* **EXERCISE OBJECTIVE**
Set down, please, exactly the lines below that run from the line with "(3) Die Bundesanstalt" to the line with "Finanzkonglomeratsebene absehen und", both lines included.

* **RECORDS FOR THE TASK**
:::::
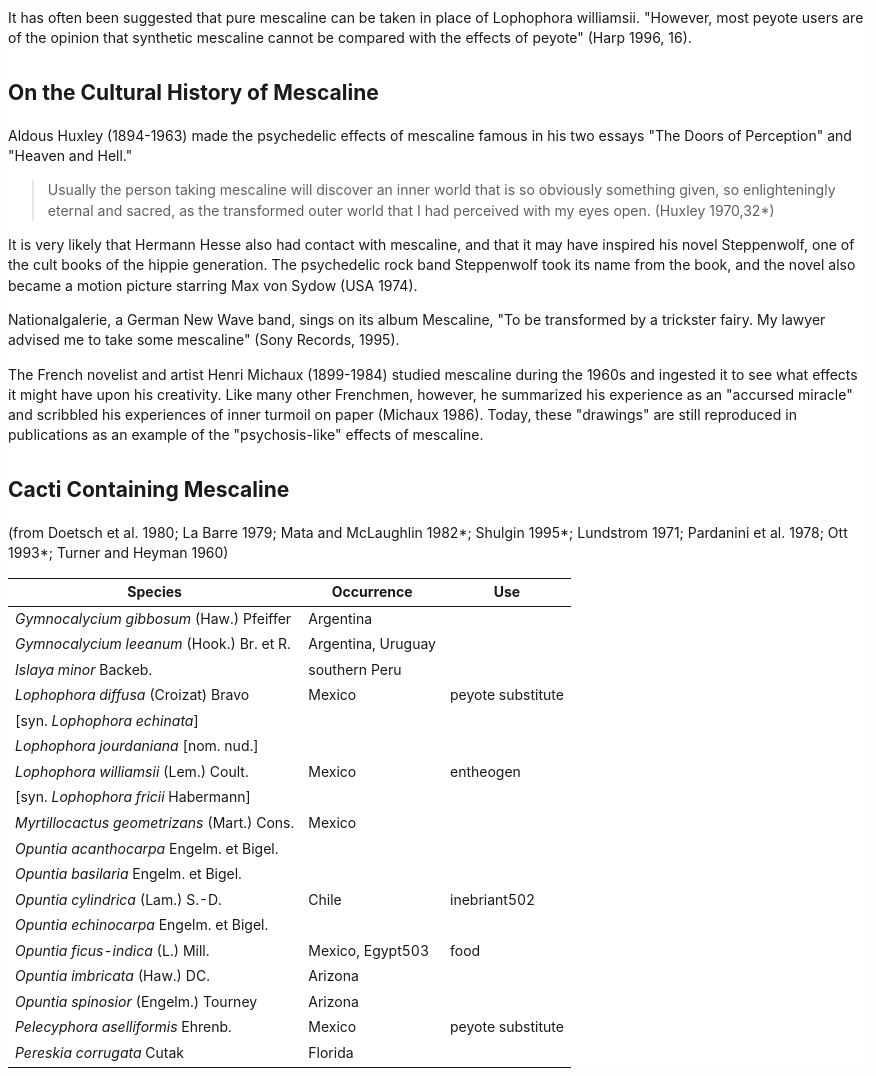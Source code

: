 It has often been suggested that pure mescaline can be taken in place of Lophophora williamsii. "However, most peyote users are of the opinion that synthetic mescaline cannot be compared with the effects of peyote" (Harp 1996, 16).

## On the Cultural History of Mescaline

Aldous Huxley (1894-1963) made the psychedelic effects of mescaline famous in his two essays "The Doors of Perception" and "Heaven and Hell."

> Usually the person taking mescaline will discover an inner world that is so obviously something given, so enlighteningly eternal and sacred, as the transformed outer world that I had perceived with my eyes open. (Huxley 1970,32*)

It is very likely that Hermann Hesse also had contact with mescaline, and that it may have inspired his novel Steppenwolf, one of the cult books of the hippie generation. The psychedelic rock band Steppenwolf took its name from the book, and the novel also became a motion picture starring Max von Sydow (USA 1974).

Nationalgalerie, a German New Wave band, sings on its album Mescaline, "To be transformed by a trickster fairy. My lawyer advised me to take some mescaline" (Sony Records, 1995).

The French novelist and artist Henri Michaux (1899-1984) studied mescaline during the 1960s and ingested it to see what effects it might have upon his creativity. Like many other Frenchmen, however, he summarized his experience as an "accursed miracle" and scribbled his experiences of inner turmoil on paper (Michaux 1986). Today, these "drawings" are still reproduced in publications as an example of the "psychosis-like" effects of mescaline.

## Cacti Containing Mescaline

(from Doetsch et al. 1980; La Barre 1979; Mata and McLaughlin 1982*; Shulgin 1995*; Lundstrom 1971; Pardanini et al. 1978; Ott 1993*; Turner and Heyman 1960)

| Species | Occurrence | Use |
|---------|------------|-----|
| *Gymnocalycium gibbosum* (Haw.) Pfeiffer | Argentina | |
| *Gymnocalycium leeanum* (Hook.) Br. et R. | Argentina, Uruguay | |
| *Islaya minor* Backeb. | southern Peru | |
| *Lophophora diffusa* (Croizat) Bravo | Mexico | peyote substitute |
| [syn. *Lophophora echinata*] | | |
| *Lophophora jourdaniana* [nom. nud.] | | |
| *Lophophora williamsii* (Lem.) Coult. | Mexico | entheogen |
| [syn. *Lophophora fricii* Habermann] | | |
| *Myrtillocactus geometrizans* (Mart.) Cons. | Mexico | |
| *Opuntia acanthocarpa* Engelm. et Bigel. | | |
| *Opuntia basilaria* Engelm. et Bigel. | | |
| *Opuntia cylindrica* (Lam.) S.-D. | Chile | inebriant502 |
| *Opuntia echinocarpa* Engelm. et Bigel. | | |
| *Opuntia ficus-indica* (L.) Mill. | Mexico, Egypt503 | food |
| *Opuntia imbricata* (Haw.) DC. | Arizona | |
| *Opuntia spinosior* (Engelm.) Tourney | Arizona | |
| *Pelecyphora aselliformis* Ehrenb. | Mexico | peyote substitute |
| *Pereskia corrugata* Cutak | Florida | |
:::::
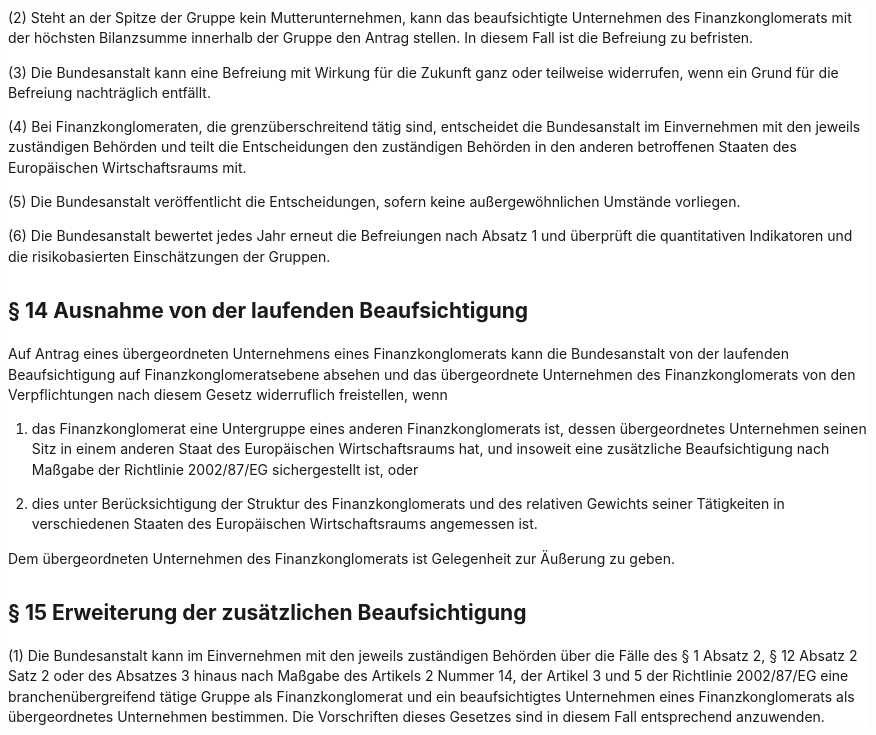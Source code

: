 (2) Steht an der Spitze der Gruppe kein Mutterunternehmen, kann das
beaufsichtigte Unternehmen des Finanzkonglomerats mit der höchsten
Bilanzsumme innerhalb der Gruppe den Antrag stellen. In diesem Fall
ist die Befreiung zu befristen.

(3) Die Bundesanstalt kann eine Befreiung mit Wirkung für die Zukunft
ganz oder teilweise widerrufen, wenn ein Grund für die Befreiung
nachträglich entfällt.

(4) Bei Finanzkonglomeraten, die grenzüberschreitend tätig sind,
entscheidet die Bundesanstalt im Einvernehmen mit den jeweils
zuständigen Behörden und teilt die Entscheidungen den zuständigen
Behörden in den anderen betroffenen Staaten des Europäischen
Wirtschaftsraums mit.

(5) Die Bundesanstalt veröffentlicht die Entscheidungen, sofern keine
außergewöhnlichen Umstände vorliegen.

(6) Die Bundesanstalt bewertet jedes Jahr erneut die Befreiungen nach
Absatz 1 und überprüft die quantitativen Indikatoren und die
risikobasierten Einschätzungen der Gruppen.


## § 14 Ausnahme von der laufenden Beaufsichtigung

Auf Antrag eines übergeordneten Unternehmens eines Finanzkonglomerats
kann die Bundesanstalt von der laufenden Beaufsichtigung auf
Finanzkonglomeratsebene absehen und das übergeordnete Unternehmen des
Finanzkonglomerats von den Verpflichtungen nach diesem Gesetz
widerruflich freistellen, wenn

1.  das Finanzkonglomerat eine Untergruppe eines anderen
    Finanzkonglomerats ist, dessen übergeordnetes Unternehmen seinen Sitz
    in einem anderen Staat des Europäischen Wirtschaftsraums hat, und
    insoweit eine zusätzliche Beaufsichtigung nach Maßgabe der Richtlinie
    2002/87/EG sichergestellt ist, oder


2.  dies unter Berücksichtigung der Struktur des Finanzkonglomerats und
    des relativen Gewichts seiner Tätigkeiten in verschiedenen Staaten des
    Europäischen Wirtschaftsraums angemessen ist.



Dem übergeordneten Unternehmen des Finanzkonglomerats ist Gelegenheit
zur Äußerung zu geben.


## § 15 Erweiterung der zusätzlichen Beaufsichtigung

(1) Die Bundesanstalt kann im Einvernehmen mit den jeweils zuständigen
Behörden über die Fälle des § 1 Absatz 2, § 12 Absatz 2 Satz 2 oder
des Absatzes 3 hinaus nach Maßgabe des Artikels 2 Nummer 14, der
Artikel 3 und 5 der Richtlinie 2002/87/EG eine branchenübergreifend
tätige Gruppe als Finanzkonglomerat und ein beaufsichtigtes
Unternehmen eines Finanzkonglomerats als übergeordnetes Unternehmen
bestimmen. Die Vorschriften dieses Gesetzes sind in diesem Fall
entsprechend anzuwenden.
:::::
* **RESULT**
(3) Die Bundesanstalt kann eine Befreiung mit Wirkung für die Zukunft
ganz oder teilweise widerrufen, wenn ein Grund für die Befreiung
nachträglich entfällt.

(4) Bei Finanzkonglomeraten, die grenzüberschreitend tätig sind,
entscheidet die Bundesanstalt im Einvernehmen mit den jeweils
zuständigen Behörden und teilt die Entscheidungen den zuständigen
Behörden in den anderen betroffenen Staaten des Europäischen
Wirtschaftsraums mit.

(5) Die Bundesanstalt veröffentlicht die Entscheidungen, sofern keine
außergewöhnlichen Umstände vorliegen.

(6) Die Bundesanstalt bewertet jedes Jahr erneut die Befreiungen nach
Absatz 1 und überprüft die quantitativen Indikatoren und die
risikobasierten Einschätzungen der Gruppen.


## § 14 Ausnahme von der laufenden Beaufsichtigung

Auf Antrag eines übergeordneten Unternehmens eines Finanzkonglomerats
kann die Bundesanstalt von der laufenden Beaufsichtigung auf
Finanzkonglomeratsebene absehen und das übergeordnete Unternehmen des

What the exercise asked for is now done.